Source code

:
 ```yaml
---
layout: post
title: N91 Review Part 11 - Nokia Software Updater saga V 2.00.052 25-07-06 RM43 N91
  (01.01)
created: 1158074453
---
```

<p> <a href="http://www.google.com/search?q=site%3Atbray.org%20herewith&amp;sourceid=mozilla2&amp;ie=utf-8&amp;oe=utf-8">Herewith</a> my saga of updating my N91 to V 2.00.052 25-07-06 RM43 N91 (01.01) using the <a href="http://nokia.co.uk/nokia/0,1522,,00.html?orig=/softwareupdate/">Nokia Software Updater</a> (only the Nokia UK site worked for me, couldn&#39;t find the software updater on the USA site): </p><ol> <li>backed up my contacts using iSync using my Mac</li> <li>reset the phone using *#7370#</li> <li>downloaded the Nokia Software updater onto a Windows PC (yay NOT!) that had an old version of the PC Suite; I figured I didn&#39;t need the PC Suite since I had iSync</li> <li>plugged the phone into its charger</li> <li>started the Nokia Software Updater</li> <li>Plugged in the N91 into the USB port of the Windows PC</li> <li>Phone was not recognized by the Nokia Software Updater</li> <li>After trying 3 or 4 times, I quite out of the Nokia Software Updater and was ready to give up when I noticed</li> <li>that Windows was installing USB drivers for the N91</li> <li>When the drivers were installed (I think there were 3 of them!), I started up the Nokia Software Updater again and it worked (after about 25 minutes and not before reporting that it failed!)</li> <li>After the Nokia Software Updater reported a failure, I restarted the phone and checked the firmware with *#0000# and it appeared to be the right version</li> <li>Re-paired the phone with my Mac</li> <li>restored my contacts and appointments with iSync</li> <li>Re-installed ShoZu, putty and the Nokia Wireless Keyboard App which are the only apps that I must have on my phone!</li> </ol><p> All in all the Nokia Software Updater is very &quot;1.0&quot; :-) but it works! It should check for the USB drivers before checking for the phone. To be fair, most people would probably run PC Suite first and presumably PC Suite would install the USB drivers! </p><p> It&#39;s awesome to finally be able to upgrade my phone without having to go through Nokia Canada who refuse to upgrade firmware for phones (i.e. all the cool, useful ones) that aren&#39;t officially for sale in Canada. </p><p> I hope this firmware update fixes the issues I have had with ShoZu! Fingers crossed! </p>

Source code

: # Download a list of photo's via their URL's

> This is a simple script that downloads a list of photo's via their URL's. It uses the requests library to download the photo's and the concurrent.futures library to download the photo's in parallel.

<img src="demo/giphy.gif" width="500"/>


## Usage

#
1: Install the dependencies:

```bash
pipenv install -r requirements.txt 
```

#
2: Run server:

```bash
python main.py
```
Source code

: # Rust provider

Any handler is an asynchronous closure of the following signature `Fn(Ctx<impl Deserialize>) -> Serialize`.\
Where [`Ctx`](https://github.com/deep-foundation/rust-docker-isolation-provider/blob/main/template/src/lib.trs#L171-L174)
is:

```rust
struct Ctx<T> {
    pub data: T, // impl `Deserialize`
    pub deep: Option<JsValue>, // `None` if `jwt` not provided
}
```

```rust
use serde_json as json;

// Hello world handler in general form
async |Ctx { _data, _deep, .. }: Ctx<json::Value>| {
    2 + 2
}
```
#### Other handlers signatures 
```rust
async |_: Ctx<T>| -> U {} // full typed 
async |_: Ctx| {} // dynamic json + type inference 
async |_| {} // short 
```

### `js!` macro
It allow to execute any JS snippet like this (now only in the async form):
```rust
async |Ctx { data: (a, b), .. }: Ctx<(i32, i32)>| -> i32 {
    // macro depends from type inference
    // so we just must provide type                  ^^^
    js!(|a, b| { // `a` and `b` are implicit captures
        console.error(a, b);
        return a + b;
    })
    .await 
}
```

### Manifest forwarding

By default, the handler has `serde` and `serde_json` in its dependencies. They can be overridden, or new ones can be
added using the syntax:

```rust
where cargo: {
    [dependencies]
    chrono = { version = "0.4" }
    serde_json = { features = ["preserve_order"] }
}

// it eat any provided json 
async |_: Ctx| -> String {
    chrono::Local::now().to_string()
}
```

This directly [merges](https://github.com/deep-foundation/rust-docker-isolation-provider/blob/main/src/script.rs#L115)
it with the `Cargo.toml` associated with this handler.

========================================================================

Activity → All entries must be repeated exactly.

Written solution →
Source code

:
 ```yaml
---
layout: post
title: N91 Review Part 11 - Nokia Software Updater saga V 2.00.052 25-07-06 RM43 N91
  (01.01)
created: 1158074453
---
```

<p> <a href="http://www.google.com/search?q=site%3Atbray.org%20herewith&amp;sourceid=mozilla2&amp;ie=utf-8&amp;oe=utf-8">Herewith</a> my saga of updating my N91 to V 2.00.052 25-07-06 RM43 N91 (01.01) using the <a href="http://nokia.co.uk/nokia/0,1522,,00.html?orig=/softwareupdate/">Nokia Software Updater</a> (only the Nokia UK site worked for me, couldn&#39;t find the software updater on the USA site): </p><ol> <li>backed up my contacts using iSync using my Mac</li> <li>reset the phone using *#7370#</li> <li>downloaded the Nokia Software updater onto a Windows PC (yay NOT!) that had an old version of the PC Suite; I figured I didn&#39;t need the PC Suite since I had iSync</li> <li>plugged the phone into its charger</li> <li>started the Nokia Software Updater</li> <li>Plugged in the N91 into the USB port of the Windows PC</li> <li>Phone was not recognized by the Nokia Software Updater</li> <li>After trying 3 or 4 times, I quite out of the Nokia Software Updater and was ready to give up when I noticed</li> <li>that Windows was installing USB drivers for the N91</li> <li>When the drivers were installed (I think there were 3 of them!), I started up the Nokia Software Updater again and it worked (after about 25 minutes and not before reporting that it failed!)</li> <li>After the Nokia Software Updater reported a failure, I restarted the phone and checked the firmware with *#0000# and it appeared to be the right version</li> <li>Re-paired the phone with my Mac</li> <li>restored my contacts and appointments with iSync</li> <li>Re-installed ShoZu, putty and the Nokia Wireless Keyboard App which are the only apps that I must have on my phone!</li> </ol><p> All in all the Nokia Software Updater is very &quot;1.0&quot; :-) but it works! It should check for the USB drivers before checking for the phone. To be fair, most people would probably run PC Suite first and presumably PC Suite would install the USB drivers! </p><p> It&#39;s awesome to finally be able to upgrade my phone without having to go through Nokia Canada who refuse to upgrade firmware for phones (i.e. all the cool, useful ones) that aren&#39;t officially for sale in Canada. </p><p> I hope this firmware update fixes the issues I have had with ShoZu! Fingers crossed! </p>

Source code

: # Download a list of photo's via their URL's

> This is a simple script that downloads a list of photo's via their URL's. It uses the requests library to download the photo's and the concurrent.futures library to download the photo's in parallel.

<img src="demo/giphy.gif" width="500"/>


## Usage

#
1: Install the dependencies:

```bash
pipenv install -r requirements.txt 
```

#
2: Run server:

```bash
python main.py
```
Source code

: # Rust provider

Any handler is an asynchronous closure of the following signature `Fn(Ctx<impl Deserialize>) -> Serialize`.\
Where [`Ctx`](https://github.com/deep-foundation/rust-docker-isolation-provider/blob/main/template/src/lib.trs#L171-L174)
is:

```rust
struct Ctx<T> {
    pub data: T, // impl `Deserialize`
    pub deep: Option<JsValue>, // `None` if `jwt` not provided
}
```

```rust
use serde_json as json;

// Hello world handler in general form
async |Ctx { _data, _deep, .. }: Ctx<json::Value>| {
    2 + 2
}
```
#### Other handlers signatures 
```rust
async |_: Ctx<T>| -> U {} // full typed 
async |_: Ctx| {} // dynamic json + type inference 
async |_| {} // short 
```

### `js!` macro
It allow to execute any JS snippet like this (now only in the async form):
```rust
async |Ctx { data: (a, b), .. }: Ctx<(i32, i32)>| -> i32 {
    // macro depends from type inference
    // so we just must provide type                  ^^^
    js!(|a, b| { // `a` and `b` are implicit captures
        console.error(a, b);
        return a + b;
    })
    .await 
}
```

### Manifest forwarding

By default, the handler has `serde` and `serde_json` in its dependencies. They can be overridden, or new ones can be
added using the syntax:

```rust
where cargo: {
    [dependencies]
    chrono = { version = "0.4" }
    serde_json = { features = ["preserve_order"] }
}

// it eat any provided json 
async |_: Ctx| -> String {
    chrono::Local::now().to_string()
}
```

This directly [merges](https://github.com/deep-foundation/rust-docker-isolation-provider/blob/main/src/script.rs#L115)
it with the `Cargo.toml` associated with this handler.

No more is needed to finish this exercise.